Collections
Vectors, lists, tables, dictionaries, and selection bitmaps — the compound data structures that organize scalar values into queryable datasets.
Vectors
Vectors are the fundamental columnar data structure in Rayforce. A vector is a typed, contiguous array of scalar elements — every element shares the same type. Vectors are the columns inside tables and the operands in every DAG operation.
; I64 vector (integer literals)
ray> [1 2 3 4 5]
[1 2 3 4 5]
; F64 vector (float literals)
ray> [1.0 2.5 3.14]
[1.0 2.5 3.14]
; SYM vector (unquoted identifiers)
ray> [AAPL GOOG MSFT]
[AAPL GOOG MSFT]
; BOOL vector
ray> [true false true]
[1b 0b 1b]
Morsel Iteration
All vector processing in Rayforce happens in morsels — fixed-size chunks of 1024 elements.
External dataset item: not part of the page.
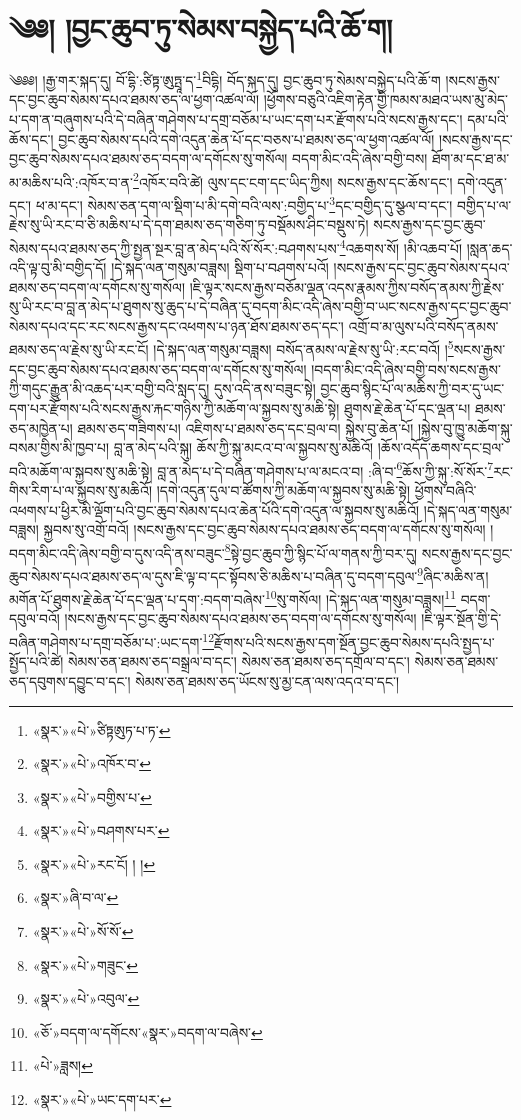 \chapter{༄༅། །བྱང་ཆུབ་ཏུ་སེམས་བསྐྱེད་པའི་ཆོ་ག།}༄༅༅། །རྒྱ་གར་སྐད་དུ། བོ་དྷི་:ཙིཏྟ་ཨུཏྤཱ་ད་\footnote{«སྣར་»«པེ་»ཙིཏྟཨུཏ་པ་ཏ་}བིདྷི། བོད་སྐད་དུ། བྱང་ཆུབ་ཏུ་སེམས་བསྐྱེད་པའི་ཆོ་ག །སངས་རྒྱས་དང་བྱང་ཆུབ་སེམས་དཔའ་ཐམས་ཅད་ལ་ཕྱག་འཚལ་ལོ། །ཕྱོགས་བཅུའི་འཇིག་རྟེན་གྱི་ཁམས་མཐའ་ཡས་མུ་མེད་པ་དག་ན་བཞུགས་པའི་དེ་བཞིན་གཤེགས་པ་དགྲ་བཅོམ་པ་ཡང་དག་པར་རྫོགས་པའི་སངས་རྒྱས་དང་། དམ་པའི་ཆོས་དང་། བྱང་ཆུབ་སེམས་དཔའི་དགེ་འདུན་ཆེན་པོ་དང་བཅས་པ་ཐམས་ཅད་ལ་ཕྱག་འཚལ་ལོ། །སངས་རྒྱས་དང་བྱང་ཆུབ་སེམས་དཔའ་ཐམས་ཅད་བདག་ལ་དགོངས་སུ་གསོལ། བདག་མིང་འདི་ཞེས་བགྱི་བས། ཐོག་མ་དང་ཐ་མ་མ་མཆིས་པའི་:འཁོར་བ་ན་\footnote{«སྣར་»«པེ་»འཁོར་བ་}འཁོར་བའི་ཚེ། ལུས་དང་ངག་དང་ཡིད་ཀྱིས། སངས་རྒྱས་དང་ཆོས་དང་། དགེ་འདུན་དང་། ཕ་མ་དང་། སེམས་ཅན་དག་ལ་སྡིག་པ་མི་དགེ་བའི་ལས་:བགྱིད་པ་\footnote{«སྣར་»«པེ་»བགྱིས་པ་}དང་བགྱིད་དུ་སྩལ་བ་དང་། བགྱིད་པ་ལ་རྗེས་སུ་ཡི་རང་བ་ཅི་མཆིས་པ་དེ་དག་ཐམས་ཅད་གཅིག་ཏུ་བསྡོམས་ཤིང་བསྡུས་ཏེ། སངས་རྒྱས་དང་བྱང་ཆུབ་སེམས་དཔའ་ཐམས་ཅད་ཀྱི་སྤྱན་སྔར་བླ་ན་མེད་པའི་སོ་སོར་:བཤགས་པས་\footnote{«སྣར་»«པེ་»བཤགས་པར་}འཆགས་སོ། །མི་འཆབ་པོ། །སླན་ཆད་འདི་ལྟ་བུ་མི་བགྱིད་དོ། །དེ་སྐད་ལན་གསུམ་བཟླས། སྡིག་པ་བཤགས་པའོ། །སངས་རྒྱས་དང་བྱང་ཆུབ་སེམས་དཔའ་ཐམས་ཅད་བདག་ལ་དགོངས་སུ་གསོལ། །ཇི་ལྟར་སངས་རྒྱས་བཅོམ་ལྡན་འདས་རྣམས་ཀྱིས་བསོད་ནམས་ཀྱི་རྗེས་སུ་ཡི་རང་བ་བླ་ན་མེད་པ་ཐུགས་སུ་ཆུད་པ་དེ་བཞིན་དུ་བདག་མིང་འདི་ཞེས་བགྱི་བ་ཡང་སངས་རྒྱས་དང་བྱང་ཆུབ་སེམས་དཔའ་དང་རང་སངས་རྒྱས་དང་འཕགས་པ་ཉན་ཐོས་ཐམས་ཅད་དང་། འགྲོ་བ་མ་ལུས་པའི་བསོད་ནམས་ཐམས་ཅད་ལ་རྗེས་སུ་ཡི་རང་ངོ། །དེ་སྐད་ལན་གསུམ་བཟླས། བསོད་ནམས་ལ་རྗེས་སུ་ཡི་:རང་བའོ། །\footnote{«སྣར་»«པེ་»རང་ངོ། ། །}སངས་རྒྱས་དང་བྱང་ཆུབ་སེམས་དཔའ་ཐམས་ཅད་བདག་ལ་དགོངས་སུ་གསོལ། །བདག་མིང་འདི་ཞེས་བགྱི་བས་སངས་རྒྱས་ཀྱི་གདུང་རྒྱུན་མི་འཆད་པར་བགྱི་བའི་སླད་དུ། དུས་འདི་ནས་བཟུང་སྟེ། བྱང་ཆུབ་སྙིང་པོ་ལ་མཆིས་ཀྱི་བར་དུ་ཡང་དག་པར་རྫོགས་པའི་སངས་རྒྱས་རྐང་གཉིས་ཀྱི་མཆོག་ལ་སྐྱབས་སུ་མཆི་སྟེ། ཐུགས་རྗེ་ཆེན་པོ་དང་ལྡན་པ། ཐམས་ཅད་མཁྱེན་པ། ཐམས་ཅད་གཟིགས་པ། འཇིགས་པ་ཐམས་ཅད་དང་བྲལ་བ། སྐྱེས་བུ་ཆེན་པོ། །སྐྱེས་བུ་ཁྱུ་མཆོག་སྐུ་བསམ་གྱིས་མི་ཁྱབ་པ། བླ་ན་མེད་པའི་སྐུ། ཆོས་ཀྱི་སྐུ་མངའ་བ་ལ་སྐྱབས་སུ་མཆིའོ། །ཆོས་འདོད་ཆགས་དང་བྲལ་བའི་མཆོག་ལ་སྐྱབས་སུ་མཆི་སྟེ། བླ་ན་མེད་པ་དེ་བཞིན་གཤེགས་པ་ལ་མངའ་བ། :ཞི་བ་\footnote{«སྣར་»ཞི་བ་ལ་}ཆོས་ཀྱི་སྐུ་:སོ་སོར་\footnote{«སྣར་»«པེ་»སོ་སོ་}རང་གིས་རིག་པ་ལ་སྐྱབས་སུ་མཆིའོ། །དགེ་འདུན་དུལ་བ་ཚོགས་ཀྱི་མཆོག་ལ་སྐྱབས་སུ་མཆི་སྟེ། ཕྱོགས་བཞིའི་འཕགས་པ་ཕྱིར་མི་ལྡོག་པའི་བྱང་ཆུབ་སེམས་དཔའ་ཆེན་པོའི་དགེ་འདུན་ལ་སྐྱབས་སུ་མཆིའོ། །དེ་སྐད་ལན་གསུམ་བཟླས། སྐྱབས་སུ་འགྲོ་བའོ། །སངས་རྒྱས་དང་བྱང་ཆུབ་སེམས་དཔའ་ཐམས་ཅད་བདག་ལ་དགོངས་སུ་གསོལ། །བདག་མིང་འདི་ཞེས་བགྱི་བ་དུས་འདི་ནས་བཟུང་\footnote{«སྣར་»«པེ་»གཟུང་}སྟེ་བྱང་ཆུབ་ཀྱི་སྙིང་པོ་ལ་གནས་ཀྱི་བར་དུ། སངས་རྒྱས་དང་བྱང་ཆུབ་སེམས་དཔའ་ཐམས་ཅད་ལ་དུས་ཇི་ལྟ་བ་དང་སྟོབས་ཅི་མཆིས་པ་བཞིན་དུ་བདག་དབུལ་\footnote{«སྣར་»«པེ་»འབུལ་}ཞིང་མཆིས་ན། མགོན་པོ་ཐུགས་རྗེ་ཆེན་པོ་དང་ལྡན་པ་དག་:བདག་བཞེས་\footnote{«ཅོ་»བདག་ལ་དགོངས་«སྣར་»བདག་ལ་བཞེས་}སུ་གསོལ། །དེ་སྐད་ལན་གསུམ་བཟླས།\footnote{«པེ་»ཟླས།} བདག་དབུལ་བའོ། །སངས་རྒྱས་དང་བྱང་ཆུབ་སེམས་དཔའ་ཐམས་ཅད་བདག་ལ་དགོངས་སུ་གསོལ། །ཇི་ལྟར་སྔོན་གྱི་དེ་བཞིན་གཤེགས་པ་དགྲ་བཅོམ་པ་:ཡང་དག་\footnote{«སྣར་»«པེ་»ཡང་དག་པར་}རྫོགས་པའི་སངས་རྒྱས་དག་སྔོན་བྱང་ཆུབ་སེམས་དཔའི་སྤྱད་པ་སྤྱོད་པའི་ཚེ། སེམས་ཅན་ཐམས་ཅད་བསྒྲལ་བ་དང་། སེམས་ཅན་ཐམས་ཅད་དགྲོལ་བ་དང་། སེམས་ཅན་ཐམས་ཅད་དབུགས་དབྱུང་བ་དང་། སེམས་ཅན་ཐམས་ཅད་ཡོངས་སུ་མྱ་ངན་ལས་འདའ་བ་དང་།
The executor never processes an entire column at once. Instead, it iterates morsel by morsel, which keeps data in L1/L2 cache and enables pipeline parallelism.
// C API: morsel iteration
ray_morsel_t m;
ray_morsel_init(&m, vec);
while (ray_morsel_next(&m)) {
// m.base — pointer to element data for this morsel
// m.count — number of elements (up to 1024)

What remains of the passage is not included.